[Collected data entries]
[Start of section]

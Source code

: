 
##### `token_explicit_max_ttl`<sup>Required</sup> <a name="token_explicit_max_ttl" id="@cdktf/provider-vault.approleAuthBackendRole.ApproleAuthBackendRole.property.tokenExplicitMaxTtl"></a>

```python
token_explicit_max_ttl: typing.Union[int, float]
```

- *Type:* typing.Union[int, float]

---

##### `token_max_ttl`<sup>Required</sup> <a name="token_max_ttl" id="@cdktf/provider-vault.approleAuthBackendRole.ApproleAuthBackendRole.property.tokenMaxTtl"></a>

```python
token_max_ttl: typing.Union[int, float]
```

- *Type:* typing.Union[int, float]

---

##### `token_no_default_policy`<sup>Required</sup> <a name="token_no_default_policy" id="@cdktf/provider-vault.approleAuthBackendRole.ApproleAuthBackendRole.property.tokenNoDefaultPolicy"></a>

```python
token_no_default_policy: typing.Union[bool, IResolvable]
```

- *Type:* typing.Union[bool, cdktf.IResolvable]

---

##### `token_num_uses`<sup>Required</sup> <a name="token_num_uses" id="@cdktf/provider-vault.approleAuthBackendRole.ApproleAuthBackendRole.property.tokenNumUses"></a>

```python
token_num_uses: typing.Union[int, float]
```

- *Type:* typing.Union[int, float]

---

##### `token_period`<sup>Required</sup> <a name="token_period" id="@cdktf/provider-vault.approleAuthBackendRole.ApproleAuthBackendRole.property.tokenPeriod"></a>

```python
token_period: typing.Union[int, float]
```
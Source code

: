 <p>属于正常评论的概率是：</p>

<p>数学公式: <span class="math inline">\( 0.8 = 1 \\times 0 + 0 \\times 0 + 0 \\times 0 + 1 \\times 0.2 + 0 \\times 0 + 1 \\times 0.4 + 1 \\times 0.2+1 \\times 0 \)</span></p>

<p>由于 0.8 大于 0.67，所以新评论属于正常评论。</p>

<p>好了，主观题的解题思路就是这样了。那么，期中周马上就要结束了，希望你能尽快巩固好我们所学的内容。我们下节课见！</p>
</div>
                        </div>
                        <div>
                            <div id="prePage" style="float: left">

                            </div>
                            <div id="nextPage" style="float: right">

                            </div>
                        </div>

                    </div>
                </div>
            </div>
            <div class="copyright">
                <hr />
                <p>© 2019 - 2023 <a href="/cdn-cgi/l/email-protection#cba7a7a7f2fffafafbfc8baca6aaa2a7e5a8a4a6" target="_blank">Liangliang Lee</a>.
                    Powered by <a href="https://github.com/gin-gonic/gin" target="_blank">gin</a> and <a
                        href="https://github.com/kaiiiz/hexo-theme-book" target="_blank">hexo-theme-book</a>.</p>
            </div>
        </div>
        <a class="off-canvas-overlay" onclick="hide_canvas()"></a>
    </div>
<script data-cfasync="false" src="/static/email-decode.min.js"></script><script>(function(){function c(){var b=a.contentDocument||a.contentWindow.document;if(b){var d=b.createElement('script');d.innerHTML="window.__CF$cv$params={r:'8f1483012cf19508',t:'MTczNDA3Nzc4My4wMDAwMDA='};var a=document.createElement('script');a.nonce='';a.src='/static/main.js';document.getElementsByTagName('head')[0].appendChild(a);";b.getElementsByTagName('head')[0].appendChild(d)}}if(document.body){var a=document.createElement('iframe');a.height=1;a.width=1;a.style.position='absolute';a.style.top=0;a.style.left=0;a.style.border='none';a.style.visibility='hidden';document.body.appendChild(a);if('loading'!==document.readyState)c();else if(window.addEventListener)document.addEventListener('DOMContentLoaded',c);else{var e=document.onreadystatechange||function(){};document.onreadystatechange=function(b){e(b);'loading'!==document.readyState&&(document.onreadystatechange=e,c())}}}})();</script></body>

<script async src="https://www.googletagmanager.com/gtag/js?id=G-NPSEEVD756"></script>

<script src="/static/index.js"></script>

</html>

[End of section]

§ **What you are asked to do**: Return every record in full, word for word.

§ **Written response**:
Source code

: 
##### `token_explicit_max_ttl`<sup>Required</sup> <a name="token_explicit_max_ttl" id="@cdktf/provider-vault.approleAuthBackendRole.ApproleAuthBackendRole.property.tokenExplicitMaxTtl"></a>

```python
token_explicit_max_ttl: typing.Union[int, float]
```

- *Type:* typing.Union[int, float]

---

##### `token_max_ttl`<sup>Required</sup> <a name="token_max_ttl" id="@cdktf/provider-vault.approleAuthBackendRole.ApproleAuthBackendRole.property.tokenMaxTtl"></a>

```python
token_max_ttl: typing.Union[int, float]
```

- *Type:* typing.Union[int, float]

---

##### `token_no_default_policy`<sup>Required</sup> <a name="token_no_default_policy" id="@cdktf/provider-vault.approleAuthBackendRole.ApproleAuthBackendRole.property.tokenNoDefaultPolicy"></a>

```python
token_no_default_policy: typing.Union[bool, IResolvable]
```

- *Type:* typing.Union[bool, cdktf.IResolvable]

---

##### `token_num_uses`<sup>Required</sup> <a name="token_num_uses" id="@cdktf/provider-vault.approleAuthBackendRole.ApproleAuthBackendRole.property.tokenNumUses"></a>

```python
token_num_uses: typing.Union[int, float]
```

- *Type:* typing.Union[int, float]

---

##### `token_period`<sup>Required</sup> <a name="token_period" id="@cdktf/provider-vault.approleAuthBackendRole.ApproleAuthBackendRole.property.tokenPeriod"></a>

```python
token_period: typing.Union[int, float]
```
Source code

: <p>属于正常评论的概率是：</p>

<p>数学公式: <span class="math inline">\( 0.8 = 1 \\times 0 + 0 \\times 0 + 0 \\times 0 + 1 \\times 0.2 + 0 \\times 0 + 1 \\times 0.4 + 1 \\times 0.2+1 \\times 0 \)</span></p>

<p>由于 0.8 大于 0.67，所以新评论属于正常评论。</p>

<p>好了，主观题的解题思路就是这样了。那么，期中周马上就要结束了，希望你能尽快巩固好我们所学的内容。我们下节课见！</p>
</div>
                        </div>
                        <div>
                            <div id="prePage" style="float: left">

                            </div>
                            <div id="nextPage" style="float: right">

                            </div>
                        </div>

                    </div>
                </div>
            </div>
            <div class="copyright">
                <hr />
                <p>© 2019 - 2023 <a href="/cdn-cgi/l/email-protection#cba7a7a7f2fffafafbfc8baca6aaa2a7e5a8a4a6" target="_blank">Liangliang Lee</a>.
                    Powered by <a href="https://github.com/gin-gonic/gin" target="_blank">gin</a> and <a
                        href="https://github.com/kaiiiz/hexo-theme-book" target="_blank">hexo-theme-book</a>.</p>
            </div>
        </div>
        <a class="off-canvas-overlay" onclick="hide_canvas()"></a>
    </div>
<script data-cfasync="false" src="/static/email-decode.min.js"></script><script>(function(){function c(){var b=a.contentDocument||a.contentWindow.document;if(b){var d=b.createElement('script');d.innerHTML="window.__CF$cv$params={r:'8f1483012cf19508',t:'MTczNDA3Nzc4My4wMDAwMDA='};var a=document.createElement('script');a.nonce='';a.src='/static/main.js';document.getElementsByTagName('head')[0].appendChild(a);";b.getElementsByTagName('head')[0].appendChild(d)}}if(document.body){var a=document.createElement('iframe');a.height=1;a.width=1;a.style.position='absolute';a.style.top=0;a.style.left=0;a.style.border='none';a.style.visibility='hidden';document.body.appendChild(a);if('loading'!==document.readyState)c();else if(window.addEventListener)document.addEventListener('DOMContentLoaded',c);else{var e=document.onreadystatechange||function(){};document.onreadystatechange=function(b){e(b);'loading'!==document.readyState&&(document.onreadystatechange=e,c())}}}})();</script></body>

<script async src="https://www.googletagmanager.com/gtag/js?id=G-NPSEEVD756"></script>

<script src="/static/index.js"></script>

</html>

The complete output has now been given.